-- Data supplied follows --

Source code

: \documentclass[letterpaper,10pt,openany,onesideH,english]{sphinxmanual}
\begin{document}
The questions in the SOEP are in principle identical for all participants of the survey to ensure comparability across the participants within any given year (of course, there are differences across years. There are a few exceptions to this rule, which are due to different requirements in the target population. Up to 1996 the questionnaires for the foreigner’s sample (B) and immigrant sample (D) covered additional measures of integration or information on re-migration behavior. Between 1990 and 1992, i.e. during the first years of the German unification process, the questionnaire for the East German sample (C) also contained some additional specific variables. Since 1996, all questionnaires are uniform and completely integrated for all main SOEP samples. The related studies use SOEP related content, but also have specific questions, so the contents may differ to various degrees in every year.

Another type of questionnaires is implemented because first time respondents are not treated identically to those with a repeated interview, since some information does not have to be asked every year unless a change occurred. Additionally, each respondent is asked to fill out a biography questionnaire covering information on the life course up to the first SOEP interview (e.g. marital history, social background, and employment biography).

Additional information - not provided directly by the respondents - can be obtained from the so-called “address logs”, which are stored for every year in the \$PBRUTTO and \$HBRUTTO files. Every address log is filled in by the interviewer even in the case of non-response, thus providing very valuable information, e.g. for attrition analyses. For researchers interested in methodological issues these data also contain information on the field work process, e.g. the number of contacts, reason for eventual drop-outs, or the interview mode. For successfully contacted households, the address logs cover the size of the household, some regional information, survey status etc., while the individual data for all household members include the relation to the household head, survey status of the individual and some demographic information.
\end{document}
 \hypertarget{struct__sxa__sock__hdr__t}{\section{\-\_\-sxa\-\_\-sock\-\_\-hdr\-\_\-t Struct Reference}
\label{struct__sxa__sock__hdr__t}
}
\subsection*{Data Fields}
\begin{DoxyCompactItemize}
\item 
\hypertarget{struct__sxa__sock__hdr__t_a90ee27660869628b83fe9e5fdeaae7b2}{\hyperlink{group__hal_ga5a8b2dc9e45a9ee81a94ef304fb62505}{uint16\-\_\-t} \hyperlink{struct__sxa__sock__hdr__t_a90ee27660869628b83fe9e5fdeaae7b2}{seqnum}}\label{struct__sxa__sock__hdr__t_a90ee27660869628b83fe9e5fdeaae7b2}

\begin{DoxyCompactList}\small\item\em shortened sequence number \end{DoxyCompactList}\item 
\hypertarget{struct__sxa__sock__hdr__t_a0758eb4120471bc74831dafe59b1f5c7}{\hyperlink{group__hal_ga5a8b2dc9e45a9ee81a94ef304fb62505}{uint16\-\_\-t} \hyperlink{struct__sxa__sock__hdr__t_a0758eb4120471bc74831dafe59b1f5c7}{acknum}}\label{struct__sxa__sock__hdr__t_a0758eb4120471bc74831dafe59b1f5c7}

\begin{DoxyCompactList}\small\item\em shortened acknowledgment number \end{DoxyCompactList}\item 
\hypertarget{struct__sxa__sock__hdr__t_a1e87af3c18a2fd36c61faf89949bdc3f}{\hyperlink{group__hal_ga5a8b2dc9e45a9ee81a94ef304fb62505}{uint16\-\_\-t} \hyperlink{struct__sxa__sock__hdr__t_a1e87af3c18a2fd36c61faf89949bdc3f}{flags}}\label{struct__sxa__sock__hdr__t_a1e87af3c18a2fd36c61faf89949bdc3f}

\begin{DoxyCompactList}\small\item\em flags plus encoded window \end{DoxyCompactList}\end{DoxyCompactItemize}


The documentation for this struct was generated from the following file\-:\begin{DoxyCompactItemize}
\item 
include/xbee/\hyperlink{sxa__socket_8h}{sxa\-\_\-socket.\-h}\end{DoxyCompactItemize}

-- Data supplied concluded --

Retype the material above, line by line, exactly.

Solution to this exercise:
Source code

: \documentclass[letterpaper,10pt,openany,onesideH,english]{sphinxmanual}
\begin{document}
The questions in the SOEP are in principle identical for all participants of the survey to ensure comparability across the participants within any given year (of course, there are differences across years. There are a few exceptions to this rule, which are due to different requirements in the target population. Up to 1996 the questionnaires for the foreigner’s sample (B) and immigrant sample (D) covered additional measures of integration or information on re-migration behavior. Between 1990 and 1992, i.e. during the first years of the German unification process, the questionnaire for the East German sample (C) also contained some additional specific variables. Since 1996, all questionnaires are uniform and completely integrated for all main SOEP samples. The related studies use SOEP related content, but also have specific questions, so the contents may differ to various degrees in every year.

Another type of questionnaires is implemented because first time respondents are not treated identically to those with a repeated interview, since some information does not have to be asked every year unless a change occurred. Additionally, each respondent is asked to fill out a biography questionnaire covering information on the life course up to the first SOEP interview (e.g. marital history, social background, and employment biography).

Additional information - not provided directly by the respondents - can be obtained from the so-called “address logs”, which are stored for every year in the \$PBRUTTO and \$HBRUTTO files. Every address log is filled in by the interviewer even in the case of non-response, thus providing very valuable information, e.g. for attrition analyses. For researchers interested in methodological issues these data also contain information on the field work process, e.g. the number of contacts, reason for eventual drop-outs, or the interview mode. For successfully contacted households, the address logs cover the size of the household, some regional information, survey status etc., while the individual data for all household members include the relation to the household head, survey status of the individual and some demographic information.
\end{document}
 \hypertarget{struct__sxa__sock__hdr__t}{\section{\-\_\-sxa\-\_\-sock\-\_\-hdr\-\_\-t Struct Reference}
\label{struct__sxa__sock__hdr__t}
}
\subsection*{Data Fields}
\begin{DoxyCompactItemize}
\item 
\hypertarget{struct__sxa__sock__hdr__t_a90ee27660869628b83fe9e5fdeaae7b2}{\hyperlink{group__hal_ga5a8b2dc9e45a9ee81a94ef304fb62505}{uint16\-\_\-t} \hyperlink{struct__sxa__sock__hdr__t_a90ee27660869628b83fe9e5fdeaae7b2}{seqnum}}\label{struct__sxa__sock__hdr__t_a90ee27660869628b83fe9e5fdeaae7b2}

\begin{DoxyCompactList}\small\item\em shortened sequence number \end{DoxyCompactList}\item 
\hypertarget{struct__sxa__sock__hdr__t_a0758eb4120471bc74831dafe59b1f5c7}{\hyperlink{group__hal_ga5a8b2dc9e45a9ee81a94ef304fb62505}{uint16\-\_\-t} \hyperlink{struct__sxa__sock__hdr__t_a0758eb4120471bc74831dafe59b1f5c7}{acknum}}\label{struct__sxa__sock__hdr__t_a0758eb4120471bc74831dafe59b1f5c7}

\begin{DoxyCompactList}\small\item\em shortened acknowledgment number \end{DoxyCompactList}\item 
\hypertarget{struct__sxa__sock__hdr__t_a1e87af3c18a2fd36c61faf89949bdc3f}{\hyperlink{group__hal_ga5a8b2dc9e45a9ee81a94ef304fb62505}{uint16\-\_\-t} \hyperlink{struct__sxa__sock__hdr__t_a1e87af3c18a2fd36c61faf89949bdc3f}{flags}}\label{struct__sxa__sock__hdr__t_a1e87af3c18a2fd36c61faf89949bdc3f}

\begin{DoxyCompactList}\small\item\em flags plus encoded window \end{DoxyCompactList}\end{DoxyCompactItemize}


The documentation for this struct was generated from the following file\-:\begin{DoxyCompactItemize}
\item 
include/xbee/\hyperlink{sxa__socket_8h}{sxa\-\_\-socket.\-h}\end{DoxyCompactItemize}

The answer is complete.